No queremos discursos abstractos que defiendan a la mujer, sino una clara voluntad social y política de agendar todos aquellos dramas que siguen sufriendo en muchísimos países -incluido el nuestro- donde la pobreza, la desigualdad cultural y social, la brecha entre el campo y la ciudad, etc., son elementos que hacen que se mantenga una visión machistaque no reconoce el valor de las mujeres y las concibe a plena disposición del varón en todas las esferas de la vida, también en la sexualidad. Extremos inaceptables siguen siendo los de la trata y la prostitución, una corrupción desgraciadamente muy extendida en nuestros países y en la que los intereses económicos evitan a toda costa su erradicación.
Tampoco el camino es presentar a la mujer como un sujeto autónomo que para hacer frente a una estructura social construida durante siglos por hombres, tenga que asumir los mismos valores androcéntricos basados en criterios de poder y competitividad, asimilacionista en los modelos de comportamiento, mientras los varones siguen despreocupados de sus obligaciones con respecto al hogar y a los hijos. La complementariedad real exige la igualdad en la dedicación al amor, con todo lo que ello implica desde la diferencia, no hombres rezagados ni mujeres superwoman.
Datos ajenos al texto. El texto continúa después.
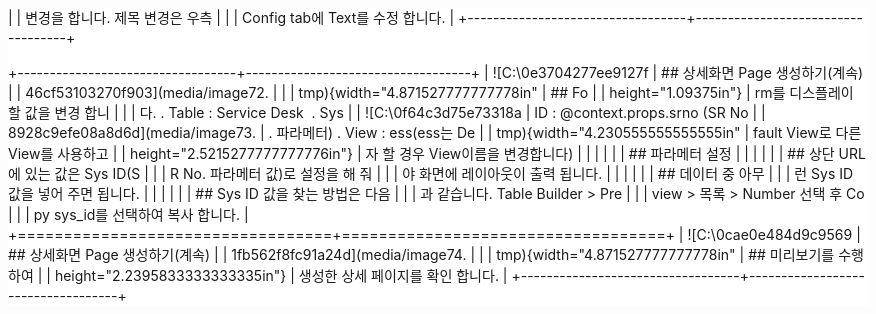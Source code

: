 |                                  |  변경을 합니다. 제목 변경은 우측  |
|                                  |  Config tab에 Text를 수정 합니다. |
+----------------------------------+-----------------------------------+

+----------------------------------+-----------------------------------+
| ![C:\\0e3704277ee9127f           | ## 상세화면 Page 생성하기(계속)   |
| 46cf53103270f903](media/image72. |                                   |
| tmp){width="4.871527777777778in" | ## Fo                             |
| height="1.09375in"}              | rm를 디스플레이 할 값을 변경 합니 |
|                                  | 다. . Table : Service Desk  . Sys |
| ![C:\\0f64c3d75e73318a           |  ID : \@context.props.srno (SR No |
| 8928c9efe08a8d6d](media/image73. | . 파라메터) . View : ess(ess는 De |
| tmp){width="4.230555555555555in" | fault View로 다른 View를 사용하고 |
| height="2.5215277777777776in"}   | 자 할 경우 View이름을 변경합니다) |
|                                  |                                   |
|                                  | ## 파라메터 설정                  |
|                                  |                                   |
|                                  | ## 상단 URL에 있는 값은 Sys ID(S  |
|                                  | R No. 파라메터 값)로 설정을 해 줘 |
|                                  | 야 화면에 레이아웃이 출력 됩니다. |
|                                  |                                   |
|                                  | ## 데이터 중 아무                 |
|                                  | 런 Sys ID 값을 넣어 주면 됩니다.  |
|                                  |                                   |
|                                  | ## Sys ID 값을 찾는 방법은 다음   |
|                                  | 과 같습니다. Table Builder \> Pre |
|                                  | view \> 목록 \> Number 선택 후 Co |
|                                  | py sys_id를 선택하여 복사 합니다. |
+==================================+===================================+
| ![C:\\0cae0e484d9c9569           | ## 상세화면 Page 생성하기(계속)   |
| 1fb562f8fc91a24d](media/image74. |                                   |
| tmp){width="4.871527777777778in" | ## 미리보기를 수행하여            |
| height="2.2395833333333335in"}   | 생성한 상세 페이지를 확인 합니다. |
+----------------------------------+-----------------------------------+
Abrir las páginas de un libro como el de Victoria Ocampo es respirar aire fresco, es creer que todavía es posible apostar por una igualdad real que deje a salvo las diferencias y poder hacerlo sin resentimiento contra los hombres, sin tener que camuflar o esconder la Historia, con sus miserias pero también con sus logros, sin discursos manufacturados en clave falsamente progresista, o también -lo que a menudo se nos cuela- en clave falsamente cristiana: la que considera que defender la «familia tradicional» -que en realidad es la familia burguesa con clara división de roles- es conservar el legado de un Cristianismo moralista que sólo es capaz de entender que el paternalismo sobre la mujer sigue siendo el mejor remedio a sus problemas.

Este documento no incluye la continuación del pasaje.